Version: 2.4 (using KDE 3.3.89 (CVS >= 20041129), compiled sources) Compiler: gcc version 3.3.3 (SuSE Linux) OS: Linux (i686) release 2.6.5-7.111.30-default Type something like \begin{document} and search backwards for the regular expression '\\begin\{([A-Za-z]+)\}'. The LaTeX environment will be found, when it starts in column 0. In all other cases it won't be found. That is it will find \begin{document} but it won't find test\begin{document} Forward search works in all cases. It is very important for Kile to get this to work again, hopefully before KDE 3.4. best, Jeroen
Note that KTextEditor::SearchInterface::searchText(...) suffers from the same problem.

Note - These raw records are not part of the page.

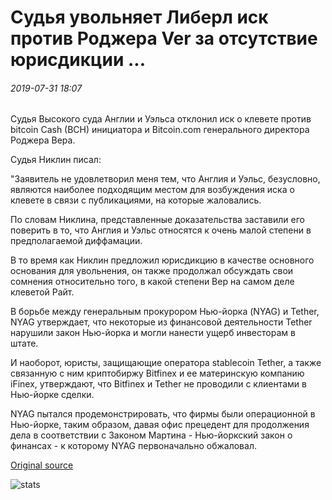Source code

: # Судья увольняет Либерл иск против Роджера Ver за отсутствие юрисдикции ...

###### 2019-07-31 18:07

Судья Высокого суда Англии и Уэльса отклонил иск о клевете против bitcoin Cash (BCH) инициатора и Bitcoin.com генерального директора Роджера Вера.

Судья Никлин писал:

"Заявитель не удовлетворил меня тем, что Англия и Уэльс, безусловно, являются наиболее подходящим местом для возбуждения иска о клевете в связи с публикациями, на которые жаловались.

По словам Никлина, представленные доказательства заставили его поверить в то, что Англия и Уэльс относятся к очень малой степени в предполагаемой диффамации.

В то время как Никлин предложил юрисдикцию в качестве основного основания для увольнения, он также продолжал обсуждать свои сомнения относительно того, в какой степени Вер на самом деле клеветой Райт.

В борьбе между генеральным прокурором Нью-йорка (NYAG) и Tether, NYAG утверждает, что некоторые из финансовой деятельности Tether нарушили закон Нью-йорка и могли нанести ущерб инвесторам в штате.

И наоборот, юристы, защищающие оператора stablecoin Tether, а также связанную с ним криптобиржу Bitfinex и ее материнскую компанию iFinex, утверждают, что Bitfinex и Tether не проводили с клиентами в Нью-йорке сделки.

NYAG пытался продемонстрировать, что фирмы были операционной в Нью-йорке, таким образом, давая офис прецедент для продолжения дела в соответствии с Законом Мартина - Нью-йоркский закон о финансах - к которому NYAG первоначально обжаловал.

[Original source](https://cointelegraph.com/news/judge-dismisses-libel-suit-against-roger-ver-over-lack-of-jurisdiction)

![stats](https://c.statcounter.com/11760860/0/a89fa40b/1/ "stats")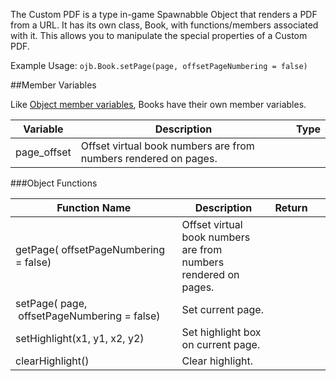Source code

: The Custom PDF is a type in-game Spawnabble Object that renders a PDF from a URL. It has its own class, Book, with functions/members associated with it. This allows you to manipulate the special properties of a Custom PDF.

Example Usage: `ojb.Book.setPage(page, offsetPageNumbering = false)`

##Member Variables

Like [Object member variables](object.md#member-variables), Books have their own member variables.

Variable | Description | Type
-- | -- | :--
<a class="anchor" id="page_offset"></a>page_offset | Offset virtual book numbers are from numbers rendered on pages. | [<span class="tag int"></span>](types.md)

###Object Functions

Function Name | Description | Return | &nbsp;
-- | -- | -- | --:
<a class="anchor" id="getpage"></a>getPage([<span class="tag boo"></span>](types.md)&nbsp;offsetPageNumbering = false) | Offset virtual book numbers are from numbers rendered on pages. | [<span class="ret int"></span>](types.md)
<a class="anchor" id="setpage"></a>setPage([<span class="tag int"></span>](types.md)&nbsp;page, [<span class="tag bool"></span>](types.md)&nbsp;offsetPageNumbering = false) | Set current page. | [<span class="ret boo"></span>](types.md)
<a class="anchor" id="sethighlight"></a>setHighlight(x1, y1, x2, y2) | Set highlight box on current page. | [<span class="ret boo"></span>](types.md)
<a class="anchor" id="clearhighlight"></a>clearHighlight() | Clear highlight. | [<span class="ret boo"></span>](types.md)
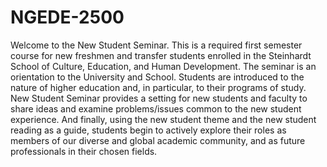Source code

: # NGEDE-2500

Welcome to the New Student Seminar. This is a required first semester course for new freshmen and transfer students enrolled in the Steinhardt School of Culture, Education, and Human Development.  The seminar is an orientation to the University and School.  Students are introduced to the nature of higher education and, in particular, to their programs of study.  New Student Seminar provides a setting for new students and faculty to share ideas and examine problems/issues common to the new student experience. And finally, using the new student theme and the new student reading as a guide, students begin to actively explore their roles as members of our diverse and global academic community, and as future professionals in their chosen fields.

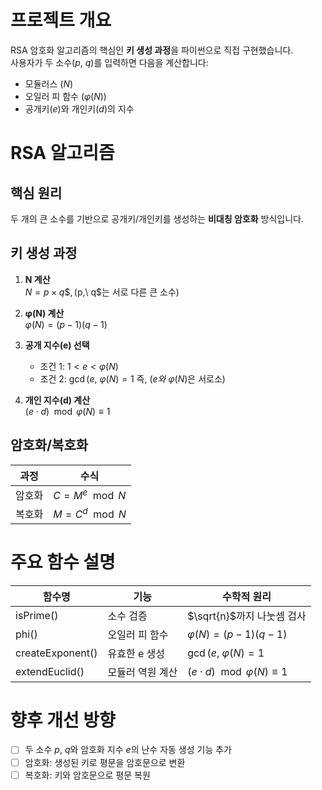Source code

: # 프로젝트 개요
RSA 암호화 알고리즘의 핵심인 **키 생성 과정**을 파이썬으로 직접 구현했습니다.  
사용자가 두 소수($p,\ q$)를 입력하면 다음을 계산합니다:
- 모듈러스 $(N)$
- 오일러 피 함수 $(\varphi(N))$
- 공개키($e$)와 개인키($d$)의 지수

# RSA 알고리즘
## 핵심 원리
두 개의 큰 소수를 기반으로 공개키/개인키를 생성하는 **비대칭 암호화** 방식입니다.

## 키 생성 과정
1. **N 계산**  
   $N = p \times q\$, ($p,\ q$는 서로 다른 큰 소수)

2. **φ(N) 계산**  
   $\varphi(N) = (p-1)(q-1)$

3. **공개 지수(e) 선택**  
   - 조건 1: $1 < e < \varphi(N)$  
   - 조건 2: $\gcd(e,\ \varphi(N) = 1$ 즉, ($e와\ \varphi(N)$은 서로소)

4. **개인 지수(d) 계산**  
   $(e \cdot d) \mod \varphi(N) \equiv 1$

## 암호화/복호화
| 과정       | 수식                     |
|------------|--------------------------|
| 암호화    | $C = M^e \mod N$      |
| 복호화    | $M = C^d \mod N$      |

# 주요 함수 설명
| 함수명 | 기능 | 수학적 원리 |
|--------|------|-------------|
| isPrime() | 소수 검증 | $\sqrt{n}$까지 나눗셈 검사 |
| phi() | 오일러 피 함수 | $\varphi(N) = (p-1)(q-1)$ |
| createExponent() | 유효한 e 생성 | $\gcd(e,\ \varphi(N) = 1$ |
| extendEuclid() | 모듈러 역원 계산 | $(e \cdot d) \mod \varphi(N) \equiv 1$

# 향후 개선 방향  

- [ ] 두 소수 $p,\ q$와 암호화 지수 $e$의 난수 자동 생성 기능 추가
- [ ] 암호화: 생성된 키로 평문을 암호문으로 변환
- [ ] 복호화: 키와 암호문으로 평문 복원
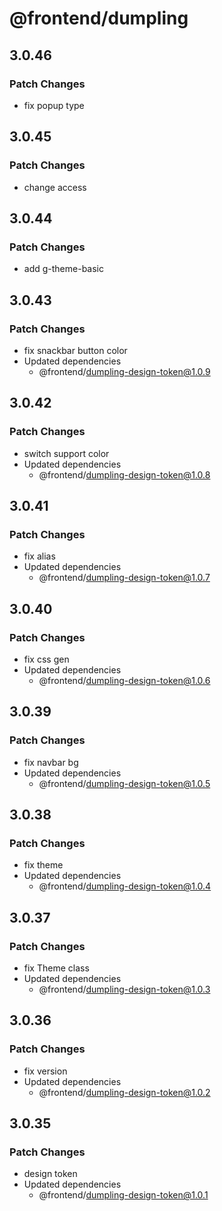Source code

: # @frontend/dumpling

## 3.0.46

### Patch Changes

- fix popup type

## 3.0.45

### Patch Changes

- change access

## 3.0.44

### Patch Changes

- add g-theme-basic

## 3.0.43

### Patch Changes

- fix snackbar button color
- Updated dependencies
  - @frontend/dumpling-design-token@1.0.9

## 3.0.42

### Patch Changes

- switch support color
- Updated dependencies
  - @frontend/dumpling-design-token@1.0.8

## 3.0.41

### Patch Changes

- fix alias
- Updated dependencies
  - @frontend/dumpling-design-token@1.0.7

## 3.0.40

### Patch Changes

- fix css gen
- Updated dependencies
  - @frontend/dumpling-design-token@1.0.6

## 3.0.39

### Patch Changes

- fix navbar bg
- Updated dependencies
  - @frontend/dumpling-design-token@1.0.5

## 3.0.38

### Patch Changes

- fix theme
- Updated dependencies
  - @frontend/dumpling-design-token@1.0.4

## 3.0.37

### Patch Changes

- fix Theme class
- Updated dependencies
  - @frontend/dumpling-design-token@1.0.3

## 3.0.36

### Patch Changes

- fix version
- Updated dependencies
  - @frontend/dumpling-design-token@1.0.2

## 3.0.35

### Patch Changes

- design token
- Updated dependencies
  - @frontend/dumpling-design-token@1.0.1
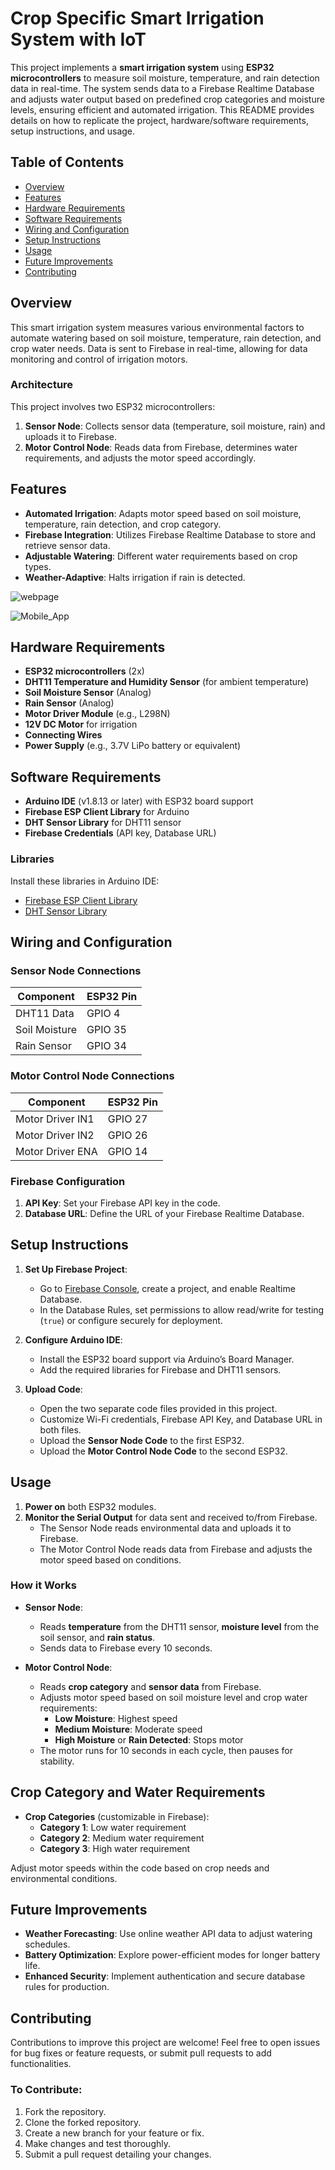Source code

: # Crop Specific Smart Irrigation System with IoT
This project implements a **smart irrigation system** using **ESP32 microcontrollers** to measure soil moisture, temperature, and rain detection data in real-time. The system sends data to a Firebase Realtime Database and adjusts water output based on predefined crop categories and moisture levels, ensuring efficient and automated irrigation. This README provides details on how to replicate the project, hardware/software requirements, setup instructions, and usage.

## Table of Contents
- [Overview](#overview)
- [Features](#features)
- [Hardware Requirements](#hardware-requirements)
- [Software Requirements](#software-requirements)
- [Wiring and Configuration](#wiring-and-configuration)
- [Setup Instructions](#setup-instructions)
- [Usage](#usage)
- [Future Improvements](#future-improvements)
- [Contributing](#contributing)

## Overview

This smart irrigation system measures various environmental factors to automate watering based on soil moisture, temperature, rain detection, and crop water needs. Data is sent to Firebase in real-time, allowing for data monitoring and control of irrigation motors.

### Architecture

This project involves two ESP32 microcontrollers:
1. **Sensor Node**: Collects sensor data (temperature, soil moisture, rain) and uploads it to Firebase.
2. **Motor Control Node**: Reads data from Firebase, determines water requirements, and adjusts the motor speed accordingly.

## Features

- **Automated Irrigation**: Adapts motor speed based on soil moisture, temperature, rain detection, and crop category.
- **Firebase Integration**: Utilizes Firebase Realtime Database to store and retrieve sensor data.
- **Adjustable Watering**: Different water requirements based on crop types.
- **Weather-Adaptive**: Halts irrigation if rain is detected.

 ![webpage](https://github.com/user-attachments/assets/a6141059-d511-4117-a119-c4758f422f0c)

 ![Mobile_App](https://github.com/user-attachments/assets/a2e7b69a-6299-4ef4-b086-85409c765085)



## Hardware Requirements

- **ESP32 microcontrollers** (2x)
- **DHT11 Temperature and Humidity Sensor** (for ambient temperature)
- **Soil Moisture Sensor** (Analog)
- **Rain Sensor** (Analog)
- **Motor Driver Module** (e.g., L298N)
- **12V DC Motor** for irrigation
- **Connecting Wires**
- **Power Supply** (e.g., 3.7V LiPo battery or equivalent)

## Software Requirements

- **Arduino IDE** (v1.8.13 or later) with ESP32 board support
- **Firebase ESP Client Library** for Arduino
- **DHT Sensor Library** for DHT11 sensor
- **Firebase Credentials** (API key, Database URL)

### Libraries

Install these libraries in Arduino IDE:
- [Firebase ESP Client Library](https://github.com/mobizt/Firebase-ESP32)
- [DHT Sensor Library](https://github.com/adafruit/DHT-sensor-library)

## Wiring and Configuration

### Sensor Node Connections

| Component         | ESP32 Pin |
|-------------------|-----------|
| DHT11 Data        | GPIO 4    |
| Soil Moisture     | GPIO 35   |
| Rain Sensor       | GPIO 34   |

### Motor Control Node Connections

| Component          | ESP32 Pin |
|--------------------|-----------|
| Motor Driver IN1   | GPIO 27   |
| Motor Driver IN2   | GPIO 26   |
| Motor Driver ENA   | GPIO 14   |

### Firebase Configuration

1. **API Key**: Set your Firebase API key in the code.
2. **Database URL**: Define the URL of your Firebase Realtime Database.

## Setup Instructions

1. **Set Up Firebase Project**:
   - Go to [Firebase Console](https://console.firebase.google.com/), create a project, and enable Realtime Database.
   - In the Database Rules, set permissions to allow read/write for testing (`true`) or configure securely for deployment.

2. **Configure Arduino IDE**:
   - Install the ESP32 board support via Arduino’s Board Manager.
   - Add the required libraries for Firebase and DHT11 sensors.

3. **Upload Code**:
   - Open the two separate code files provided in this project.
   - Customize Wi-Fi credentials, Firebase API Key, and Database URL in both files.
   - Upload the **Sensor Node Code** to the first ESP32.
   - Upload the **Motor Control Node Code** to the second ESP32.

## Usage

1. **Power on** both ESP32 modules.
2. **Monitor the Serial Output** for data sent and received to/from Firebase.
   - The Sensor Node reads environmental data and uploads it to Firebase.
   - The Motor Control Node reads data from Firebase and adjusts the motor speed based on conditions.

### How it Works

- **Sensor Node**:
   - Reads **temperature** from the DHT11 sensor, **moisture level** from the soil sensor, and **rain status**.
   - Sends data to Firebase every 10 seconds.
   
- **Motor Control Node**:
   - Reads **crop category** and **sensor data** from Firebase.
   - Adjusts motor speed based on soil moisture level and crop water requirements:
     - **Low Moisture**: Highest speed
     - **Medium Moisture**: Moderate speed
     - **High Moisture** or **Rain Detected**: Stops motor
   - The motor runs for 10 seconds in each cycle, then pauses for stability.

## Crop Category and Water Requirements

- **Crop Categories** (customizable in Firebase):
  - **Category 1**: Low water requirement
  - **Category 2**: Medium water requirement
  - **Category 3**: High water requirement

Adjust motor speeds within the code based on crop needs and environmental conditions.

## Future Improvements

- **Weather Forecasting**: Use online weather API data to adjust watering schedules.
- **Battery Optimization**: Explore power-efficient modes for longer battery life.
- **Enhanced Security**: Implement authentication and secure database rules for production.

## Contributing

Contributions to improve this project are welcome! Feel free to open issues for bug fixes or feature requests, or submit pull requests to add functionalities.

### To Contribute:
1. Fork the repository.
2. Clone the forked repository.
3. Create a new branch for your feature or fix.
4. Make changes and test thoroughly.
5. Submit a pull request detailing your changes.
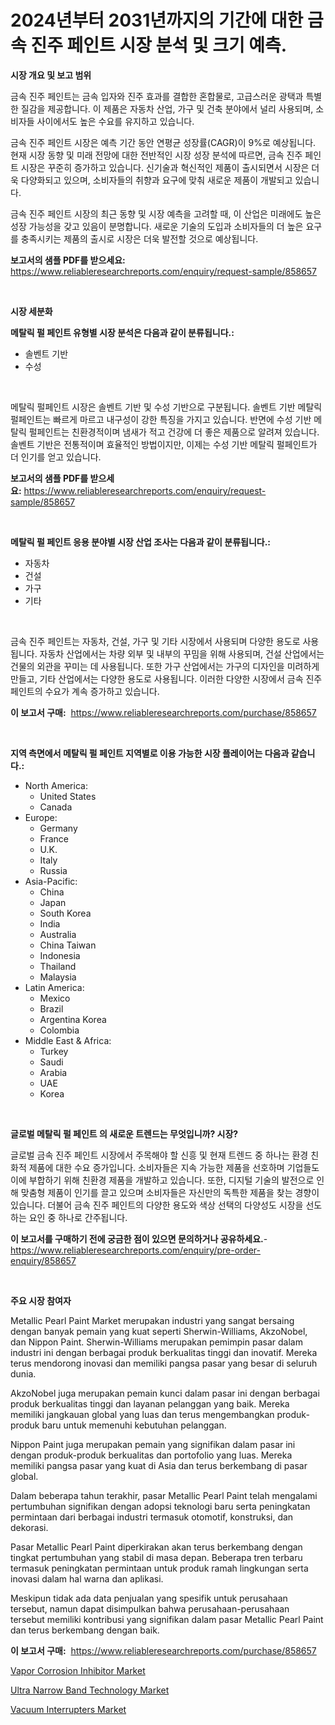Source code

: <p><h1>2024년부터 2031년까지의 기간에 대한 금속 진주 페인트 시장 분석 및 크기 예측.</h1></p><p><strong>시장 개요 및 보고 범위</strong></p>
<p><p>금속 진주 페인트는 금속 입자와 진주 효과를 결합한 혼합물로, 고급스러운 광택과 특별한 질감을 제공합니다. 이 제품은 자동차 산업, 가구 및 건축 분야에서 널리 사용되며, 소비자들 사이에서도 높은 수요를 유지하고 있습니다.</p><p>금속 진주 페인트 시장은 예측 기간 동안 연평균 성장률(CAGR)이 9%로 예상됩니다. 현재 시장 동향 및 미래 전망에 대한 전반적인 시장 성장 분석에 따르면, 금속 진주 페인트 시장은 꾸준히 증가하고 있습니다. 신기술과 혁신적인 제품이 출시되면서 시장은 더욱 다양화되고 있으며, 소비자들의 취향과 요구에 맞춰 새로운 제품이 개발되고 있습니다.</p><p>금속 진주 페인트 시장의 최근 동향 및 시장 예측을 고려할 때, 이 산업은 미래에도 높은 성장 가능성을 갖고 있음이 분명합니다. 새로운 기술의 도입과 소비자들의 더 높은 요구를 충족시키는 제품의 출시로 시장은 더욱 발전할 것으로 예상됩니다.</p></p>
<p><strong>보고서의 샘플 PDF를 받으세요:</strong> <a href="https://www.reliableresearchreports.com/enquiry/request-sample/858657">https://www.reliableresearchreports.com/enquiry/request-sample/858657</a></p>
<p>&nbsp;</p>
<p><strong>시장 세분화</strong></p>
<p><strong>메탈릭 펄 페인트 유형별 시장 분석은 다음과 같이 분류됩니다.:</strong></p>
<p><ul><li>솔벤트 기반</li><li>수성</li></ul></p>
<p>&nbsp;</p>
<p><p>메탈릭 펄페인트 시장은 솔벤트 기반 및 수성 기반으로 구분됩니다. 솔벤트 기반 메탈릭 펄페인트는 빠르게 마르고 내구성이 강한 특징을 가지고 있습니다. 반면에 수성 기반 메탈릭 펄페인트는 친환경적이며 냄새가 적고 건강에 더 좋은 제품으로 알려져 있습니다. 솔벤트 기반은 전통적이며 효율적인 방법이지만, 이제는 수성 기반 메탈릭 펄페인트가 더 인기를 얻고 있습니다.</p></p>
<p><strong>보고서의 샘플 PDF를 받으세요:</strong>&nbsp;<a href="https://www.reliableresearchreports.com/enquiry/request-sample/858657">https://www.reliableresearchreports.com/enquiry/request-sample/858657</a></p>
<p>&nbsp;</p>
<p><strong> 메탈릭 펄 페인트 응용 분야별 시장 산업 조사는 다음과 같이 분류됩니다.:</strong></p>
<p><ul><li>자동차</li><li>건설</li><li>가구</li><li>기타</li></ul></p>
<p>&nbsp;</p>
<p><p>금속 진주 페인트는 자동차, 건설, 가구 및 기타 시장에서 사용되며 다양한 용도로 사용됩니다. 자동차 산업에서는 차량 외부 및 내부의 꾸밈을 위해 사용되며, 건설 산업에서는 건물의 외관을 꾸미는 데 사용됩니다. 또한 가구 산업에서는 가구의 디자인을 미려하게 만들고, 기타 산업에서는 다양한 용도로 사용됩니다. 이러한 다양한 시장에서 금속 진주 페인트의 수요가 계속 증가하고 있습니다.</p></p>
<p><strong>이 보고서 구매:</strong>&nbsp; <a href="https://www.reliableresearchreports.com/purchase/858657">https://www.reliableresearchreports.com/purchase/858657</a></p>
<p>&nbsp;</p>
<p><strong>지역 측면에서 메탈릭 펄 페인트 지역별로 이용 가능한 시장 플레이어는 다음과 같습니다.:</strong></p>
<p><ul>
    <li>
        North America:
        <ul>
            <li>United States</li>
            <li>Canada</li>
        </ul>
    </li>
    <li>
        Europe:
        <ul>
            <li>Germany</li>
            <li>France</li>
            <li>U.K.</li>
            <li>Italy</li>
            <li>Russia</li>
        </ul>
    </li>
    <li>
        Asia-Pacific:
        <ul>
            <li>China</li>
            <li>Japan</li>
            <li>South Korea</li>
            <li>India</li>
            <li>Australia</li>
            <li>China Taiwan</li>
            <li>Indonesia</li>
            <li>Thailand</li>
            <li>Malaysia</li>
        </ul>
    </li>
    <li>
        Latin America:
        <ul>
            <li>Mexico</li>
            <li>Brazil</li>
            <li>Argentina Korea</li>
            <li>Colombia</li>
        </ul>
    </li>
    <li>
        Middle East & Africa:
        <ul>
            <li>Turkey</li>
            <li>Saudi</li>
            <li>Arabia</li>
            <li>UAE</li>
            <li>Korea</li>
        </ul>
    </li>
    </ul></p>
<p>&nbsp;</p>
<p><strong>글로벌 메탈릭 펄 페인트 의 새로운 트렌드는 무엇입니까? 시장?</strong></p>
<p><p>글로벌 금속 진주 페인트 시장에서 주목해야 할 신흥 및 현재 트렌드 중 하나는 환경 친화적 제품에 대한 수요 증가입니다. 소비자들은 지속 가능한 제품을 선호하며 기업들도 이에 부합하기 위해 친환경 제품을 개발하고 있습니다. 또한, 디지털 기술의 발전으로 인해 맞춤형 제품이 인기를 끌고 있으며 소비자들은 자신만의 독특한 제품을 찾는 경향이 있습니다. 더불어 금속 진주 페인트의 다양한 용도와 색상 선택의 다양성도 시장을 선도하는 요인 중 하나로 간주됩니다.</p></p>
<p><strong>이 보고서를 구매하기 전에 궁금한 점이 있으면 문의하거나 공유하세요.</strong>- <a href="https://www.reliableresearchreports.com/enquiry/pre-order-enquiry/858657">https://www.reliableresearchreports.com/enquiry/pre-order-enquiry/858657</a></p>
<p>&nbsp;</p>
<p><strong>주요 시장 참여자</strong></p>
<p><p>Metallic Pearl Paint Market merupakan industri yang sangat bersaing dengan banyak pemain yang kuat seperti Sherwin-Williams, AkzoNobel, dan Nippon Paint. Sherwin-Williams merupakan pemimpin pasar dalam industri ini dengan berbagai produk berkualitas tinggi dan inovatif. Mereka terus mendorong inovasi dan memiliki pangsa pasar yang besar di seluruh dunia.</p><p>AkzoNobel juga merupakan pemain kunci dalam pasar ini dengan berbagai produk berkualitas tinggi dan layanan pelanggan yang baik. Mereka memiliki jangkauan global yang luas dan terus mengembangkan produk-produk baru untuk memenuhi kebutuhan pelanggan.</p><p>Nippon Paint juga merupakan pemain yang signifikan dalam pasar ini dengan produk-produk berkualitas dan portofolio yang luas. Mereka memiliki pangsa pasar yang kuat di Asia dan terus berkembang di pasar global.</p><p>Dalam beberapa tahun terakhir, pasar Metallic Pearl Paint telah mengalami pertumbuhan signifikan dengan adopsi teknologi baru serta peningkatan permintaan dari berbagai industri termasuk otomotif, konstruksi, dan dekorasi.</p><p>Pasar Metallic Pearl Paint diperkirakan akan terus berkembang dengan tingkat pertumbuhan yang stabil di masa depan. Beberapa tren terbaru termasuk peningkatan permintaan untuk produk ramah lingkungan serta inovasi dalam hal warna dan aplikasi.</p><p>Meskipun tidak ada data penjualan yang spesifik untuk perusahaan tersebut, namun dapat disimpulkan bahwa perusahaan-perusahaan tersebut memiliki kontribusi yang signifikan dalam pasar Metallic Pearl Paint dan terus berkembang dengan baik.</p></p>
<p><strong>이 보고서 구매:</strong>&nbsp;&nbsp;<a href="https://www.reliableresearchreports.com/purchase/858657">https://www.reliableresearchreports.com/purchase/858657</a></p>
<p><p><a href="https://pretty-mail-caf.notion.site/Vapor-Corrosion-Inhibitor-Market-Size-Growing-and-Forecasted-for-period-from-2024-2031-and-provide-d11552447dfb4d31bb358e5a0138fabf">Vapor Corrosion Inhibitor Market</a></p><p><a href="https://pretty-mail-caf.notion.site/Global-Ultra-Narrow-Band-Technology-Market-Size-and-Market-Trends-Insights-and-Projections-from-202-ecfbcfadb38a45edbad55f3334005ec3">Ultra Narrow Band Technology Market</a></p><p><a href="https://flame-sidecar-702.notion.site/Vacuum-Interrupters-Market-Size-and-Examines-its-Market-Scope-with-a-Primary-Focus-on-Growth-Oppor-a2b3d9a7a26940aab1835e112157a1e7">Vacuum Interrupters Market</a></p></p>
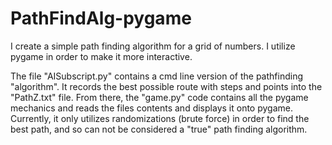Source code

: # PathFindAlg-pygame
I create a simple path finding algorithm for a grid of numbers. I utilize pygame in order to make it more interactive. 

The file "AISubscript.py" contains a cmd line version of the pathfinding "algorithm". It records the best possible route with steps and points into the "PathZ.txt" file. From there, the "game.py" code contains all the pygame mechanics and reads the files contents and displays it onto pygame.
Currently, it only utilizes randomizations (brute force) in order to find the best path, and so can not be considered a "true" path finding algorithm.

So perhaps the bug is in the part.
On Wednesday 23 February 2005 19:11, Jeroen Wijnhout wrote: > It is very important for Kile to get this to work again, hopefully before > KDE 3.4. It works completely fine here. Anyone else? -anders
There is no KDE_3_4 branch yet, right? So we must be using the same version. Unless the Qt version matters. I will do some more testing tomorrow.
I have Qt 3.3.4. in KDE 3.3.2 (Gentoo) it does not work. in HEAD it *works* for me.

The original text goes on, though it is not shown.